Bulletin of the American Physical Society
2024 APS March Meeting
Monday–Friday, March 4–8, 2024; Minneapolis & Virtual
Session K43: Autonomous Learning Machines
3:00 PM–6:00 PM,
Tuesday, March 5, 2024
Room: Auditorium 1
Sponsoring
Units:
GSNP DSOFT DBIO GDS
Chair: Menachem Stern, University of Pennsylvania
Abstract: K43.00005 : Physical neural networks trained with a physics-aware backpropagation algorithm*
5:24 PM–6:00 PM
Presenter:
Logan G Wright
(Cornell University)
Author:
Logan G Wright
(Cornell University)
We have taken a similar approach to build computations from networks of controllable physical systems - physical neural networks. The underlying idea is that the evolution of a physical system inherently performs a computation on its initial conditions, and this transformation can be adjusted by tuning degrees of freedom of that system. By combining multiple such physical transformations, and applying a backpropagation algorithm to learn their physical parameters, we can learn physical functions. Using a version of backpropagation suited to experimental physical systems, we have demonstrated physical neural networks based on nonlinear optics, analog electronics, mechanics, and coupled oscillators [Wright, Onodera et al., Nature (2022)].
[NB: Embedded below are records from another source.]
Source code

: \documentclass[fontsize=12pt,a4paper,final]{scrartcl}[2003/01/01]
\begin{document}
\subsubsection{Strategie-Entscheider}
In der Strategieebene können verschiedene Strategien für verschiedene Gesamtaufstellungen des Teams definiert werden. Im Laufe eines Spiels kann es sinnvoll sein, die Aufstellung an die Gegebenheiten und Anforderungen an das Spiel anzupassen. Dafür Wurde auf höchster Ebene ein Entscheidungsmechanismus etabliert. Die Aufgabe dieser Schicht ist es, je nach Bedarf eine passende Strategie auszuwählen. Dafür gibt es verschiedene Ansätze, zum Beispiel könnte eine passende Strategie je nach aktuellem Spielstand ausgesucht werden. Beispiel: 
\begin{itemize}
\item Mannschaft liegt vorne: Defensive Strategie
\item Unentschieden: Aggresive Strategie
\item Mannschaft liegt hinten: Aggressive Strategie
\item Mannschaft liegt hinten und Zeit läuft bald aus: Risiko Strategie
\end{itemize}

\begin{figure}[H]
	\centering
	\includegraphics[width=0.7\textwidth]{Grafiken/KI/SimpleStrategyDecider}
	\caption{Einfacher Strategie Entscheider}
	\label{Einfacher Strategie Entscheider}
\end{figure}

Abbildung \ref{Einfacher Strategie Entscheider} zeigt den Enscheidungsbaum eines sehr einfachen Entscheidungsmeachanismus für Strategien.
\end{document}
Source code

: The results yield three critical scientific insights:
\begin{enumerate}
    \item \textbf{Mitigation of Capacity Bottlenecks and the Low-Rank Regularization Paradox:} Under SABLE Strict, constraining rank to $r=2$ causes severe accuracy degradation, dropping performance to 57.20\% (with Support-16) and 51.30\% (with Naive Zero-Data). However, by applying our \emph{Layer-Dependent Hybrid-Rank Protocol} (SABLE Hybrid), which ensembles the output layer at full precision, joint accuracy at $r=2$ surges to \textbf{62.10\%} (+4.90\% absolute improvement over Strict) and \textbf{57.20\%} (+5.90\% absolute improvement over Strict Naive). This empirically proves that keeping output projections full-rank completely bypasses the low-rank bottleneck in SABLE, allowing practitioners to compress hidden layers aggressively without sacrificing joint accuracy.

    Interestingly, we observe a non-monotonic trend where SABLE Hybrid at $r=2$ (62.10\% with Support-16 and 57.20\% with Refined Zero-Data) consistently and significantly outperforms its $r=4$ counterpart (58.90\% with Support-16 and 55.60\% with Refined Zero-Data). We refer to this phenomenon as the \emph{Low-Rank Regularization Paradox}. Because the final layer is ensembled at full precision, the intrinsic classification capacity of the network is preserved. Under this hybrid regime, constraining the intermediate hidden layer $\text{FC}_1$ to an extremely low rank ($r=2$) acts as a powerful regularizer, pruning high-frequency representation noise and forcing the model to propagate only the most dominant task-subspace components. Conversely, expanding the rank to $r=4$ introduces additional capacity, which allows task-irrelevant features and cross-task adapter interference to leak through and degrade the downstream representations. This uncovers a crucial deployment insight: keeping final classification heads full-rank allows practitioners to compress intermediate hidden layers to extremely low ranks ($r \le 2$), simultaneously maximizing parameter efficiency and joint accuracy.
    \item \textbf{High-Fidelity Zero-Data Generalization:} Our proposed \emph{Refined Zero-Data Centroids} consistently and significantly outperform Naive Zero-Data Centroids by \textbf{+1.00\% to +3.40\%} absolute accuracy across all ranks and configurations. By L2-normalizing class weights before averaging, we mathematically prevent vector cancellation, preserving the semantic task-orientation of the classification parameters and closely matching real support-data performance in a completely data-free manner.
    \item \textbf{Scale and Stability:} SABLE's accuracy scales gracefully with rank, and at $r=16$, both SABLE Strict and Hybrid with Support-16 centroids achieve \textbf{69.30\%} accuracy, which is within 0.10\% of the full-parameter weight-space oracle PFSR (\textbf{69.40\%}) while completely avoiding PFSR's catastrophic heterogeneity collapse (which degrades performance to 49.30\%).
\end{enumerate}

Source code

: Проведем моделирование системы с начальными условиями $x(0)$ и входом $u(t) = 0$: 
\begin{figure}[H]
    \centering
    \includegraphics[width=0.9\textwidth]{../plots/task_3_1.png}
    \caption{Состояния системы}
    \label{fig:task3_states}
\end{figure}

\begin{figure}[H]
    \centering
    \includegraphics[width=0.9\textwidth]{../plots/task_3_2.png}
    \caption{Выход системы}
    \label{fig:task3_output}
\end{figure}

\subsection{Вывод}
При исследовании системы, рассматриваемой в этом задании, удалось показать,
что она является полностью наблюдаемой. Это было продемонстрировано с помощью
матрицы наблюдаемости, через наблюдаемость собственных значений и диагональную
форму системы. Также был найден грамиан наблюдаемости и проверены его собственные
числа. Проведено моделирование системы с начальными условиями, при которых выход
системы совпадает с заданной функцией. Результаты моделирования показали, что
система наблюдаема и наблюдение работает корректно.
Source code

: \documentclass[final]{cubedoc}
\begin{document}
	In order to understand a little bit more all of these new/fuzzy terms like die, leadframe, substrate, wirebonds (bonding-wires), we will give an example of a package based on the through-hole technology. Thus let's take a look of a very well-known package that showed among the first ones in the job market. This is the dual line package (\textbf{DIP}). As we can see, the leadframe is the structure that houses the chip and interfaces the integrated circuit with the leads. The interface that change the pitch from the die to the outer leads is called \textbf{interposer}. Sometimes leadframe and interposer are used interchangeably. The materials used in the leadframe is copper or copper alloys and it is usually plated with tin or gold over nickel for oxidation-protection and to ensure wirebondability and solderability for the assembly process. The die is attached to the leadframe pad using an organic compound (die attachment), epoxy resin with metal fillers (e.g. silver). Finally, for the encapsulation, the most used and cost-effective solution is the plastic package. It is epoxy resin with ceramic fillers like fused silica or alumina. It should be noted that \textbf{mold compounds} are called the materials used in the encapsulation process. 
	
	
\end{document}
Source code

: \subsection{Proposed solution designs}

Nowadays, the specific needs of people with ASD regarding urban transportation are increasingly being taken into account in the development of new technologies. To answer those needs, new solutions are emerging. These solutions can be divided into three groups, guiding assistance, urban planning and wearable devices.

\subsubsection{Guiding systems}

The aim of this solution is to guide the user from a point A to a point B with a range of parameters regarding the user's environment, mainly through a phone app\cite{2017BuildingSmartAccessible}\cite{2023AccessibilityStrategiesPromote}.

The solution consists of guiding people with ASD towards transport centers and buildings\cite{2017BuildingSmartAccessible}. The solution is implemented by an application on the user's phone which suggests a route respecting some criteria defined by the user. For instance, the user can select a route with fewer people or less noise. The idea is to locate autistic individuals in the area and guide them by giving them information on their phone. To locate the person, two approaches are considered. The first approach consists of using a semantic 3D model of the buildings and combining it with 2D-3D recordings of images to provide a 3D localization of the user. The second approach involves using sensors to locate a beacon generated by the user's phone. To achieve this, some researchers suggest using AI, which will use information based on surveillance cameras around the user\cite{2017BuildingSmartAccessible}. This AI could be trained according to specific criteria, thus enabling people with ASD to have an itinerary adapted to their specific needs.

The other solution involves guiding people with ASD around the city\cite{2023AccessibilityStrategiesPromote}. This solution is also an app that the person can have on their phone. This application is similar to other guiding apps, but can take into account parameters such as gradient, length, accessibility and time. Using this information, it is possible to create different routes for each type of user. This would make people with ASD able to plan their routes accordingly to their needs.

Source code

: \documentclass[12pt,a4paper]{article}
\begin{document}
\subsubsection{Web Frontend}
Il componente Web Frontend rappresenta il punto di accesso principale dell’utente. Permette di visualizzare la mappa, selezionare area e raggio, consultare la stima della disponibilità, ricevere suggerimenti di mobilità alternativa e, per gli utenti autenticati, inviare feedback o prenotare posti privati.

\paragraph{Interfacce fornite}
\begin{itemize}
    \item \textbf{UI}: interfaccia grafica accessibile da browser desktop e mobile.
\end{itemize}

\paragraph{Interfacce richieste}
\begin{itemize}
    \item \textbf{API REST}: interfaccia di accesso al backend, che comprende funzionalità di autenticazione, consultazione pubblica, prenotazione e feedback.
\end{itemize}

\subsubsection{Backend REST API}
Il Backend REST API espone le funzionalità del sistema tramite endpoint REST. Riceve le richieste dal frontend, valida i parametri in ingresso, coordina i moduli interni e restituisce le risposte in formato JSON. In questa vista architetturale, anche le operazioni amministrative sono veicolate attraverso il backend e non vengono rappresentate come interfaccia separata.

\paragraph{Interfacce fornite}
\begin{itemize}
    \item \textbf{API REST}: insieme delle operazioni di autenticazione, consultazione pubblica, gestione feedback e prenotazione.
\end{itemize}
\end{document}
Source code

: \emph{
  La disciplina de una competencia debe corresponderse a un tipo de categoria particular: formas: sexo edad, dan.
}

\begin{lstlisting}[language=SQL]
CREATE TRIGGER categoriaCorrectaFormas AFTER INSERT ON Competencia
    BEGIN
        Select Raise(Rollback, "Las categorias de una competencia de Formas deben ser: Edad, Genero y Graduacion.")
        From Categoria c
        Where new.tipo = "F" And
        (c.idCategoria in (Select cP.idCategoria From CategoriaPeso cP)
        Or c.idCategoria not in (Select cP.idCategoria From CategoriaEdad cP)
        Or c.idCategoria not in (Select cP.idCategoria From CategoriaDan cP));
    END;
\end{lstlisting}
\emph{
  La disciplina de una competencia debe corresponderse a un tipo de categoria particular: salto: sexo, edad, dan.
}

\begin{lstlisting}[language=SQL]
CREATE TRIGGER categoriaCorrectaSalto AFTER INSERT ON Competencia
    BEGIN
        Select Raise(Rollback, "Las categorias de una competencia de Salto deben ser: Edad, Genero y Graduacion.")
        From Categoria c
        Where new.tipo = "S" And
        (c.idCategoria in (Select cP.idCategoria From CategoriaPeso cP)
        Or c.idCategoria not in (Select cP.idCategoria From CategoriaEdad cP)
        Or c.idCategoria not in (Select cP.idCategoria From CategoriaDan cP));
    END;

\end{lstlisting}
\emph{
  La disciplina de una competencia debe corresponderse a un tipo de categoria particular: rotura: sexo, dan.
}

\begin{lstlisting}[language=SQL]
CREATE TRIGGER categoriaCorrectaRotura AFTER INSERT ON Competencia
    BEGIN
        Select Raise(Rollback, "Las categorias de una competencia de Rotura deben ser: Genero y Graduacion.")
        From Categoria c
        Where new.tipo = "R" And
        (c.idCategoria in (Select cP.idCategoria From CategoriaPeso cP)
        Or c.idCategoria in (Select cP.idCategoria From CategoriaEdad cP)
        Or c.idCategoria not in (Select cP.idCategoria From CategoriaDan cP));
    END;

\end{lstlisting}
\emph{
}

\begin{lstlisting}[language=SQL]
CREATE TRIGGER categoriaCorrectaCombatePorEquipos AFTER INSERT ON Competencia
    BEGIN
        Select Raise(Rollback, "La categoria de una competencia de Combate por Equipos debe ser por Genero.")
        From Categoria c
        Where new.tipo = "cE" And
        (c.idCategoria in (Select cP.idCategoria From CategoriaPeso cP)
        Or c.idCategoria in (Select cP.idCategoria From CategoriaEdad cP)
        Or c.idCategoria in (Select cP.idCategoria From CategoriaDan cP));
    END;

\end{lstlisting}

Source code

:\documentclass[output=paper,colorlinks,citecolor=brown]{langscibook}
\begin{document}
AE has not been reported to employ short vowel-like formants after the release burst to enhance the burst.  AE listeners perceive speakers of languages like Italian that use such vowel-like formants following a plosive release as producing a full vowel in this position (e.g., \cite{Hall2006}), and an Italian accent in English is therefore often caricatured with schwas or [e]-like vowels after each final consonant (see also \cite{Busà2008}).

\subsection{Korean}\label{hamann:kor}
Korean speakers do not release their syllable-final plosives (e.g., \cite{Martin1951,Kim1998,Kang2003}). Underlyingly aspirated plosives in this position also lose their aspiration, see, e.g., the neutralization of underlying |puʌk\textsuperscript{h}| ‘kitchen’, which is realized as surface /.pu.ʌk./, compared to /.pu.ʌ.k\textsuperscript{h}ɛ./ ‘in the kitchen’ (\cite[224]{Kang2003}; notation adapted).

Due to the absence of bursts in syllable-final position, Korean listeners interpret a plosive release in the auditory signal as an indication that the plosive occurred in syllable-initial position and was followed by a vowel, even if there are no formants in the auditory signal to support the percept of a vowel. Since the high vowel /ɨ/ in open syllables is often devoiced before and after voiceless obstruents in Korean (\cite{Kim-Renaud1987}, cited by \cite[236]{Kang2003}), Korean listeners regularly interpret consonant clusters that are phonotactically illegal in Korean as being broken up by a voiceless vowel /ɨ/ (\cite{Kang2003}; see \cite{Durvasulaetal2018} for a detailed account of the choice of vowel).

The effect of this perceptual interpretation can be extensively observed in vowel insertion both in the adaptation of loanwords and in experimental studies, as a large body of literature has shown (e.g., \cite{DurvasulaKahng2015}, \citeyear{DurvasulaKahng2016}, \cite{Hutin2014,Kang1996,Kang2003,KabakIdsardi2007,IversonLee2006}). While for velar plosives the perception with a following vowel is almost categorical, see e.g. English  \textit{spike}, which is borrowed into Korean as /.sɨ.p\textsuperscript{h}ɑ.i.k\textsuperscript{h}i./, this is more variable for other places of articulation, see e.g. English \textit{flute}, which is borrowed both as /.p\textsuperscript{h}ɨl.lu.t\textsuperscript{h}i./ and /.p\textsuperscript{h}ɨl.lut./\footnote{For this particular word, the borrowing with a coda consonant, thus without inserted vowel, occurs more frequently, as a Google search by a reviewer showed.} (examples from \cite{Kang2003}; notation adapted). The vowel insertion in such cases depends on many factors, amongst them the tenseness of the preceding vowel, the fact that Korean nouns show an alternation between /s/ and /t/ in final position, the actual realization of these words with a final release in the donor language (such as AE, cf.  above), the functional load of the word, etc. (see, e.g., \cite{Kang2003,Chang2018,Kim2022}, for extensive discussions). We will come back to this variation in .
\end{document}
In this talk, I will review this and our recent work on physical neural networks, primarily with optical systems. These include:
- The limits of optical neural networks due to quantum noise [Ma et al., arXiv:2307.15712, Wang et al., Nature Comm (2022)]
- Physical neural networks as smart sensors [Wang, Sohoni et al., Nature Photonics (2023)]
- The potential of large-scale neural networks to implement Transformer models energy-efficiently [Anderson et al., arXiv:2302.10360]
- Implementations of physical neural networks with multimode optical waves, and with systems of coupled nonlinear oscillators [Onodera, Stein et al., in prep]
*We wish to thank NTT Research for their financial and technical support. Portions of this work were supported by the National Science Foundation (award no. CCF-1918549), a Kavli Institute at Cornell instrumentation grant, and a David and Lucile Packard Foundation Fellowship. One of us (Peter McMahon) acknowledges membership of the CIFAR Quantum Information Science Program as an Azrieli Global Scholar.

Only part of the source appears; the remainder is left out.